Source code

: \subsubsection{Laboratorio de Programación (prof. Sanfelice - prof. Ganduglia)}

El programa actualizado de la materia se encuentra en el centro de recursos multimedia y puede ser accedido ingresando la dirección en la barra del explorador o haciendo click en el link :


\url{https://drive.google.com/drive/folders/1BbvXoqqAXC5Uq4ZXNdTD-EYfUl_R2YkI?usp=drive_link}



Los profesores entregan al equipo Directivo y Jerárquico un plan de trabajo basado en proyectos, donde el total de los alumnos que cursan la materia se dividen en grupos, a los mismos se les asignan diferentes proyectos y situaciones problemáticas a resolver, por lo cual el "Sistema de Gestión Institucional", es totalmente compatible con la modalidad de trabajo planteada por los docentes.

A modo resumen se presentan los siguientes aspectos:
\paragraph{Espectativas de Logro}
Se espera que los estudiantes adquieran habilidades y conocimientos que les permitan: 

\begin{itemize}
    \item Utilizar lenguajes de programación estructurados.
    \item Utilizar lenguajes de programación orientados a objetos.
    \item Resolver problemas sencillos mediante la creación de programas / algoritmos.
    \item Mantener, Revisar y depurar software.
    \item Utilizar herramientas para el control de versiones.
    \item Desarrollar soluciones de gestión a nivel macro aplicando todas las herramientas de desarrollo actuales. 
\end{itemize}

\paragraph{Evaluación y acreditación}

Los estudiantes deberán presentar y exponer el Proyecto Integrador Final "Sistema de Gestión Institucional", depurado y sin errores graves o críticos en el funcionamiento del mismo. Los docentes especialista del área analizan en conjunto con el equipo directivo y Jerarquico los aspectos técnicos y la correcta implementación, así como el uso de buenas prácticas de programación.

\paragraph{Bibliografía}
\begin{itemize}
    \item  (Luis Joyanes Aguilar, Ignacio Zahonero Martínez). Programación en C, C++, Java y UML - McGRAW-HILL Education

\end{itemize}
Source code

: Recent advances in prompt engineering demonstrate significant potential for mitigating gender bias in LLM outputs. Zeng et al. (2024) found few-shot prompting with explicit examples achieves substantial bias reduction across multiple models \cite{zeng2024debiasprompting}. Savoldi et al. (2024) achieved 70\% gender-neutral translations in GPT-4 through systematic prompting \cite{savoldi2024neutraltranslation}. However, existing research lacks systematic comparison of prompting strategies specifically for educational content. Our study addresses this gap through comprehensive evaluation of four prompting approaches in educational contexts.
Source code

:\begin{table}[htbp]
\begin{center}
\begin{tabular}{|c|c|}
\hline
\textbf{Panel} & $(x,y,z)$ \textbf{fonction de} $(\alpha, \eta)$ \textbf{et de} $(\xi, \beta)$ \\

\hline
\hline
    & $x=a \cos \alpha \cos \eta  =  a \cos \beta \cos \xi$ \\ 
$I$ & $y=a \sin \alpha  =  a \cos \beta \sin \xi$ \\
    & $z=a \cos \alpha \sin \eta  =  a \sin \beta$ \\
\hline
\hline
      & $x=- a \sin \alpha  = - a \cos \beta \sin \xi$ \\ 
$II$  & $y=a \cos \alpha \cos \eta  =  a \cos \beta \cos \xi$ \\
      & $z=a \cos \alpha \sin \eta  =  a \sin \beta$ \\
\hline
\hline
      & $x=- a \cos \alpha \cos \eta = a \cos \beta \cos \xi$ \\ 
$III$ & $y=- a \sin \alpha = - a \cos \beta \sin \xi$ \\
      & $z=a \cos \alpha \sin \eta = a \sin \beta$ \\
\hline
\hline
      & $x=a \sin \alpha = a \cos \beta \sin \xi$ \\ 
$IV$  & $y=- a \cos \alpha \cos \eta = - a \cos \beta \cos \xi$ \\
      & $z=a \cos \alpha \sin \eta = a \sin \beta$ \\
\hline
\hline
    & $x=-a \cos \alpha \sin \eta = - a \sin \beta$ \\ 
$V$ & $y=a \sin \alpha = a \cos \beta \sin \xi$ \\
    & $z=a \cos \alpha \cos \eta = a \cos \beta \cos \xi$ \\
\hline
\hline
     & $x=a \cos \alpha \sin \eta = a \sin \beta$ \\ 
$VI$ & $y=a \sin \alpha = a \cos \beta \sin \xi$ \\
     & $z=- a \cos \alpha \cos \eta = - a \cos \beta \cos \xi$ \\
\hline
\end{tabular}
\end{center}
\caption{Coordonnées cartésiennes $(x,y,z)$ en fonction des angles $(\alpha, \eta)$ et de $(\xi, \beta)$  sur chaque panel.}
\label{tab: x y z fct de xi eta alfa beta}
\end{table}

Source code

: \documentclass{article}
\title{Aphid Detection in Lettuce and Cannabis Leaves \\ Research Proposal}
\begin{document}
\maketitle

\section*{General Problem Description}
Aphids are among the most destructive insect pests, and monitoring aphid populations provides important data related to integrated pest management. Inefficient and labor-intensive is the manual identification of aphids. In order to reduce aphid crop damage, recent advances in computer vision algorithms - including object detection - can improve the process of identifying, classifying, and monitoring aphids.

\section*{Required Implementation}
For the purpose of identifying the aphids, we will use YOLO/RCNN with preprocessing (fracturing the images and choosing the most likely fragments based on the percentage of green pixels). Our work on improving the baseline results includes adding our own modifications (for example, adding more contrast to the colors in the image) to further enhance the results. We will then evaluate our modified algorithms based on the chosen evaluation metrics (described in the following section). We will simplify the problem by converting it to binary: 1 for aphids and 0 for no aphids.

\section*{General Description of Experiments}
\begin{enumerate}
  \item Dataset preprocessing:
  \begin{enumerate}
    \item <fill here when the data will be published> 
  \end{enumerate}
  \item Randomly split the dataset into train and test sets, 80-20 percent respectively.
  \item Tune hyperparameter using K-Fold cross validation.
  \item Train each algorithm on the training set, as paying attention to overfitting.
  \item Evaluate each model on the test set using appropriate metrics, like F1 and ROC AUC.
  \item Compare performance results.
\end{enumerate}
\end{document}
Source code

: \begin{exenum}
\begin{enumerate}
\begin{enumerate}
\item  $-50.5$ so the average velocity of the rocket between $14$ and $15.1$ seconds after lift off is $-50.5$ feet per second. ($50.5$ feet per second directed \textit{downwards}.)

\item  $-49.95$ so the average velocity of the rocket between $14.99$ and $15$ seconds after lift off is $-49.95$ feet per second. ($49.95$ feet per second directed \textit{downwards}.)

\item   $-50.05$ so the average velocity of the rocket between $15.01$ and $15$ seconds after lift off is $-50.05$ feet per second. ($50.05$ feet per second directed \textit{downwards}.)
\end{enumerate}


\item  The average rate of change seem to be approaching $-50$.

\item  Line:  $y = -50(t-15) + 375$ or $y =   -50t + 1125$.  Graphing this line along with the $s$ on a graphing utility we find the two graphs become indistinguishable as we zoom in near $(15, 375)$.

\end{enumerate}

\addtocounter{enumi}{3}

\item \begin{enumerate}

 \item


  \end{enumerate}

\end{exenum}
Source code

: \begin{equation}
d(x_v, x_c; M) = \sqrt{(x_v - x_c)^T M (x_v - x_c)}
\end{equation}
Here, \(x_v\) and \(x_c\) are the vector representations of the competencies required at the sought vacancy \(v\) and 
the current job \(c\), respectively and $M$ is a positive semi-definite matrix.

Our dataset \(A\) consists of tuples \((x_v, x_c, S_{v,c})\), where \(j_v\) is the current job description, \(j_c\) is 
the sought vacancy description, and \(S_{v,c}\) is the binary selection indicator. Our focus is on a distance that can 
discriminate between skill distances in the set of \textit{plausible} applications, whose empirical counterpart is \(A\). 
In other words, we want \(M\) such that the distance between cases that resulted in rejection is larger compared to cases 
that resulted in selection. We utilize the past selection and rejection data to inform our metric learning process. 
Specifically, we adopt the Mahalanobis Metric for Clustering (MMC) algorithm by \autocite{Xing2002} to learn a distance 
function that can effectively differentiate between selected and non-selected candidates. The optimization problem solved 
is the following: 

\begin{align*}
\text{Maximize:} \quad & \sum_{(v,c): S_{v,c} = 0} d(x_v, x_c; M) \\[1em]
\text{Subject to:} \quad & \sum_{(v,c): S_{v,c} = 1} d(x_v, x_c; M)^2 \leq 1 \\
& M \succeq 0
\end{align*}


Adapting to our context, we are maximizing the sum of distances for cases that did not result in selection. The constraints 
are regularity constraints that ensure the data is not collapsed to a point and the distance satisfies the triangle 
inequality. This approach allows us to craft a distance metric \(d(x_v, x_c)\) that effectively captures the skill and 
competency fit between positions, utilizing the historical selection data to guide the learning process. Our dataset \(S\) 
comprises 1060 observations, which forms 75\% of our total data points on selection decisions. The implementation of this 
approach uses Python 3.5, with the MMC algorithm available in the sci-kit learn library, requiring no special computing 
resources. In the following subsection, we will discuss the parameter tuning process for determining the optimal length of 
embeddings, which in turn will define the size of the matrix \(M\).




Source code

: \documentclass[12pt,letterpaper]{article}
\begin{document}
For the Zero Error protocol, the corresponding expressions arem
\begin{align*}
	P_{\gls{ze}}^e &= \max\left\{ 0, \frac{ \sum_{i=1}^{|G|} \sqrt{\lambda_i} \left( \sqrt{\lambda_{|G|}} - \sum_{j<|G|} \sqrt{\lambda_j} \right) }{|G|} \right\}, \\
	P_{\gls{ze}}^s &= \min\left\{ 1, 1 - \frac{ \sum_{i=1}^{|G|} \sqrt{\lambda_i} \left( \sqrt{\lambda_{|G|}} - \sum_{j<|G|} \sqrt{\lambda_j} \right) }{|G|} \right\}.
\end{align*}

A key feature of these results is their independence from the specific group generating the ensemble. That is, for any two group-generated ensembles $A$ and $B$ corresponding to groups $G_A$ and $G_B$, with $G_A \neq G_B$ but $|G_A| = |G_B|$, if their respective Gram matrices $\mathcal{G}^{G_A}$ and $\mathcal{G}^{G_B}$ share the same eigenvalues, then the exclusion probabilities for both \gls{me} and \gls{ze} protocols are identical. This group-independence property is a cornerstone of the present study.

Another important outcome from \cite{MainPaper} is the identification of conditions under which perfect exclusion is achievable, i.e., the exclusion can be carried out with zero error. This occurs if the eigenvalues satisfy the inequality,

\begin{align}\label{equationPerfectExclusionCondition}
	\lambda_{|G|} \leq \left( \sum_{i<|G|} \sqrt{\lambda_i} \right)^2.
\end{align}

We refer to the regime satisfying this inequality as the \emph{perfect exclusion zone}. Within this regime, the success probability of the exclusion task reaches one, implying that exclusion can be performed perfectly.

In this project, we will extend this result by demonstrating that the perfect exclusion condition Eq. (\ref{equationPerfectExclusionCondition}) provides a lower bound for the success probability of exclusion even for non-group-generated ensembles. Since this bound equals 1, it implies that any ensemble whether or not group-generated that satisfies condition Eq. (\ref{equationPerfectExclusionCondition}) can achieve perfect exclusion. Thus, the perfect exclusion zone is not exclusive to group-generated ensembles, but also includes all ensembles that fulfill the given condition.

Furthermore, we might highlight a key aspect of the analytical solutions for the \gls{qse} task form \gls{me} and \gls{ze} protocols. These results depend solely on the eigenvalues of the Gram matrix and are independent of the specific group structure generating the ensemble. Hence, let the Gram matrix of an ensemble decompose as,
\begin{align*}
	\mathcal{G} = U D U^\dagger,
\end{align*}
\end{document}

********************

Task to carry out -
Within the data above, the span starting at the line containing "and ROC AUC." and ending at the line containing "x_c)^T M (x_v" is to be retyped exactly, with no other lines.

Written answer -
  \item Evaluate each model on the test set using appropriate metrics, like F1 and ROC AUC.
  \item Compare performance results.
\end{enumerate}
\end{document}
Source code

: \begin{exenum}
\begin{enumerate}
\begin{enumerate}
\item  $-50.5$ so the average velocity of the rocket between $14$ and $15.1$ seconds after lift off is $-50.5$ feet per second. ($50.5$ feet per second directed \textit{downwards}.)

\item  $-49.95$ so the average velocity of the rocket between $14.99$ and $15$ seconds after lift off is $-49.95$ feet per second. ($49.95$ feet per second directed \textit{downwards}.)

\item   $-50.05$ so the average velocity of the rocket between $15.01$ and $15$ seconds after lift off is $-50.05$ feet per second. ($50.05$ feet per second directed \textit{downwards}.)
\end{enumerate}


\item  The average rate of change seem to be approaching $-50$.

\item  Line:  $y = -50(t-15) + 375$ or $y =   -50t + 1125$.  Graphing this line along with the $s$ on a graphing utility we find the two graphs become indistinguishable as we zoom in near $(15, 375)$.

\end{enumerate}

\addtocounter{enumi}{3}

\item \begin{enumerate}

 \item


  \end{enumerate}

\end{exenum}
Source code

: \begin{equation}
d(x_v, x_c; M) = \sqrt{(x_v - x_c)^T M (x_v - x_c)}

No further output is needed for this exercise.